**Collected data:**
- - - - - - -

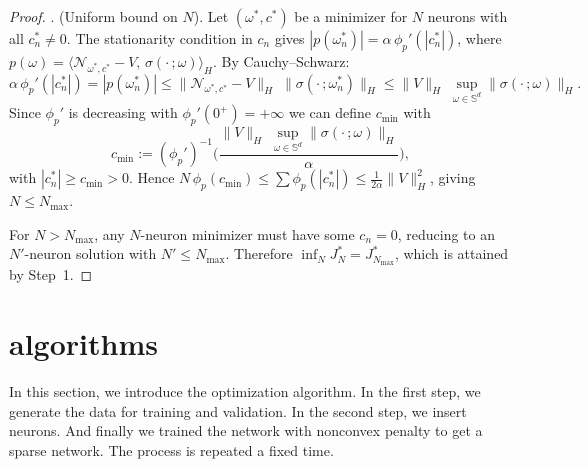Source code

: \documentclass[12pt,fleqn]{amsart}
\theoremstyle{definition}
\begin{document}
\begin{proof}
\medskip{}. (Uniform bound on $N$).
Let $(\omega^*, c^*)$ be a minimizer for $N$ neurons with all $c_n^* \neq 0$. The stationarity condition in $c_n$ gives $|p(\omega_n^*)| = \alpha\,\phi_p'(|c_n^*|)$, where $p(\omega) = \langle \mathcal{N}_{\omega^*, c^*} - V,\, \sigma(\cdot\,;\omega)\rangle_H$.
By Cauchy--Schwarz:
\[
	\alpha\,\phi_p'(|c_n^*|) = |p(\omega_n^*)| \le \|\mathcal{N}_{\omega^*, c^*} - V\|_H \;\|\sigma(\cdot\,;\omega_n^*)\|_H \le \|V\|_H\;\sup_{\omega \in \mathbb{S}^d}\|\sigma(\cdot\,;\omega)\|_H.
\]
Since $\phi_p'$ is decreasing with $\phi_p'(0^+) = +\infty$ we can define $c_{\min}$ with
\begin{equation*}
	c_{\min} := (\phi_p')^{-1}\!\bigg(\frac{\|V\|_H\;\sup_{\omega \in \mathbb{S}^d}\|\sigma(\cdot\,;\omega)\|_H}{\alpha}\bigg),
\end{equation*}
with $|c_n^*| \ge c_{\min} > 0$.
Hence $N\,\phi_p(c_{\min}) \le \sum \phi_p(|c_n^*|) \le \frac{1}{2\alpha}\|V\|_H^2$, giving $N \le N_{\max}$.

For $N > N_{\max}$, any $N$-neuron minimizer must have some $c_n = 0$, reducing to an $N'$-neuron solution with $N' \le N_{\max}$.
Therefore $\inf_N J_N^* = J_{N_{\max}}^*$, which is attained by Step~1.
\end{proof}



\section{algorithms}
In this section, we introduce the optimization algorithm. In the first step, we generate the data for training and validation. In the second step, we insert neurons. And finally we trained the network with nonconvex penalty to get a sparse network. The process is repeated a fixed time. 
\end{document}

- - - - - - -

**Exercise details:**
Your task is to copy exactly, and only, the lines from the line with "Since $\phi_p'$ is" through the last line of the entries, both included.

**Solution to the problem:**
Since $\phi_p'$ is decreasing with $\phi_p'(0^+) = +\infty$ we can define $c_{\min}$ with
\begin{equation*}
	c_{\min} := (\phi_p')^{-1}\!\bigg(\frac{\|V\|_H\;\sup_{\omega \in \mathbb{S}^d}\|\sigma(\cdot\,;\omega)\|_H}{\alpha}\bigg),
\end{equation*}
with $|c_n^*| \ge c_{\min} > 0$.
Hence $N\,\phi_p(c_{\min}) \le \sum \phi_p(|c_n^*|) \le \frac{1}{2\alpha}\|V\|_H^2$, giving $N \le N_{\max}$.

For $N > N_{\max}$, any $N$-neuron minimizer must have some $c_n = 0$, reducing to an $N'$-neuron solution with $N' \le N_{\max}$.
Therefore $\inf_N J_N^* = J_{N_{\max}}^*$, which is attained by Step~1.
\end{proof}



\section{algorithms}
In this section, we introduce the optimization algorithm. In the first step, we generate the data for training and validation. In the second step, we insert neurons. And finally we trained the network with nonconvex penalty to get a sparse network. The process is repeated a fixed time. 
\end{document}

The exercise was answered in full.